The mood among the CEO crowd was “anxious and dour”, said Andrew Ross Sorkin in The New York Times. Many comparisons were made to the 1970s (or the tech crash of 2001). There was “a sense that inflation will remain persistently high and that a recovery will take many years”. The good news is that the famous “Davos Consensus” is often wrong – a clear “contra-indicator for the future”.
Nonetheless, it was hard to laugh off the gloomy economic backdrop to this year’s meeting, said Ben Woods in The Daily Telegraph.

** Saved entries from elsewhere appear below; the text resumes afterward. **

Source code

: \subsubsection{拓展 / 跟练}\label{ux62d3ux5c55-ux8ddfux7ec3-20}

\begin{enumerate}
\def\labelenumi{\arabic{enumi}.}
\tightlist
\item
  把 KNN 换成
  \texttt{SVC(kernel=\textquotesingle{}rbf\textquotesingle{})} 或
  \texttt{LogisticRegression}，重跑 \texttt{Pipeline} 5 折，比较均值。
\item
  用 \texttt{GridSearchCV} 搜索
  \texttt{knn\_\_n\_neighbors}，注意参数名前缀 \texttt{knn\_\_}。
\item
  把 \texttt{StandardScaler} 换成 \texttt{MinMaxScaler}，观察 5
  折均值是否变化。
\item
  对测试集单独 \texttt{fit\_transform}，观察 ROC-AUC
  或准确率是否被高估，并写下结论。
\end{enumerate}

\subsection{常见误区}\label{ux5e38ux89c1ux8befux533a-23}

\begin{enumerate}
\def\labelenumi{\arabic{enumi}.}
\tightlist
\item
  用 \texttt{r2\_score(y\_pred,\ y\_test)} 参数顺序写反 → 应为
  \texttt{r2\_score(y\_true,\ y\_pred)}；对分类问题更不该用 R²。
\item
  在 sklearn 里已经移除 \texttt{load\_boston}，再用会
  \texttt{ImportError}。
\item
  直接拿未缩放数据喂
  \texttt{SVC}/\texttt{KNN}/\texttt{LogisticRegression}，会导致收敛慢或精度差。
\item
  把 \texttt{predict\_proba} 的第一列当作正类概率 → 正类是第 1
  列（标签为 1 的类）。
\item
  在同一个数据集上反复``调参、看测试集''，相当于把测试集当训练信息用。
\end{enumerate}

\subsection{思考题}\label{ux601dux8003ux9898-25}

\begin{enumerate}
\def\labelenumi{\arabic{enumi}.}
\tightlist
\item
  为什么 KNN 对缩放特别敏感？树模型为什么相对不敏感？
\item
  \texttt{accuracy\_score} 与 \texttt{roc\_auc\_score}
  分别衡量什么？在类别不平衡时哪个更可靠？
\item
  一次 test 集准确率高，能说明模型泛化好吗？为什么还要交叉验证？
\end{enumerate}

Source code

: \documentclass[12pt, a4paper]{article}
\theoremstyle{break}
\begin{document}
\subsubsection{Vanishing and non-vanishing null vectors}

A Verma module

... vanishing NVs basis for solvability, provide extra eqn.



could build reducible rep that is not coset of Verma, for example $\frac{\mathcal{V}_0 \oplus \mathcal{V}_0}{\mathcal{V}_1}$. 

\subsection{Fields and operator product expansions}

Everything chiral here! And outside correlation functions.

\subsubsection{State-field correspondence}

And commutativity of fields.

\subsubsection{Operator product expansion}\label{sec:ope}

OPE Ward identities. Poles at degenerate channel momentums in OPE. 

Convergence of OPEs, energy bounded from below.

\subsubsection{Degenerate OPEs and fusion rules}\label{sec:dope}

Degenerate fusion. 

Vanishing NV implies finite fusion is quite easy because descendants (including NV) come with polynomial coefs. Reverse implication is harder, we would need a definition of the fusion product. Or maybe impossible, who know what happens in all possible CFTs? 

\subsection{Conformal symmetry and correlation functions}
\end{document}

IMF chief Kristalina Georgieva warned of a “confluence of calamities” in the world economy: from growing food protectionism to “mounting concerns that the world could split into two economic blocs”. It’s what the economist Mohamed El-Erian calls the “little fires everywhere” characterisation of the global economy.
This year, Davos was preoccupied with what Jane Fraser of Citigroup called “the three Rs”, said the FT. “Russia, recession and [interest] rates.” The star of the show, appearing via video link, was Ukraine’s president Volodymyr Zelenksyy, who earned an ovation after imploring business leaders to stop “all trade with the aggressor”. Conversation at Davos revolved around “deglobalisation and its discontents”, said Rana Foroohar in the same paper. The arguments are familiar: “unless we return to the mid-1990s status quo of neoliberalism, doom awaits”. Yet the economic and political consequences of lopsided globalisation “are the key reason that we are now in a period of deglobalisation”. As Davos types “continue to debate whether decoupling is possible”, business is “simply getting on with the new reality of a post-neoliberal world”, creating their own regional supply chains. “They should get out of the ivory tower.”